▶ GOAL OF THE EXERCISE: Needed from the data below: all lines that contain the word "framework".

▶ GIVEN RECORDS:
- Opening Delimiter -

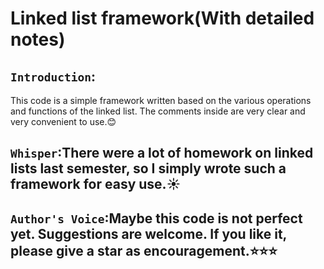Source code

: # Linked list framework(With detailed notes)
## `Introduction`:
This code is a simple framework written based on the various operations and functions of the linked list. The comments inside are very clear and very convenient to use.:blush:
## `Whisper`:There were a lot of homework on linked lists last semester, so I simply wrote such a framework for easy use.:sunny:
## `Author's Voice`:Maybe this code is not perfect yet. Suggestions are welcome. If you like it, please give a star as encouragement.:star::star::star:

- Closing Delimiter -

▶ RESULT BELOW:
: # Linked list framework(With detailed notes)
This code is a simple framework written based on the various operations and functions of the linked list. The comments inside are very clear and very convenient to use.:blush:
## `Whisper`:There were a lot of homework on linked lists last semester, so I simply wrote such a framework for easy use.:sunny:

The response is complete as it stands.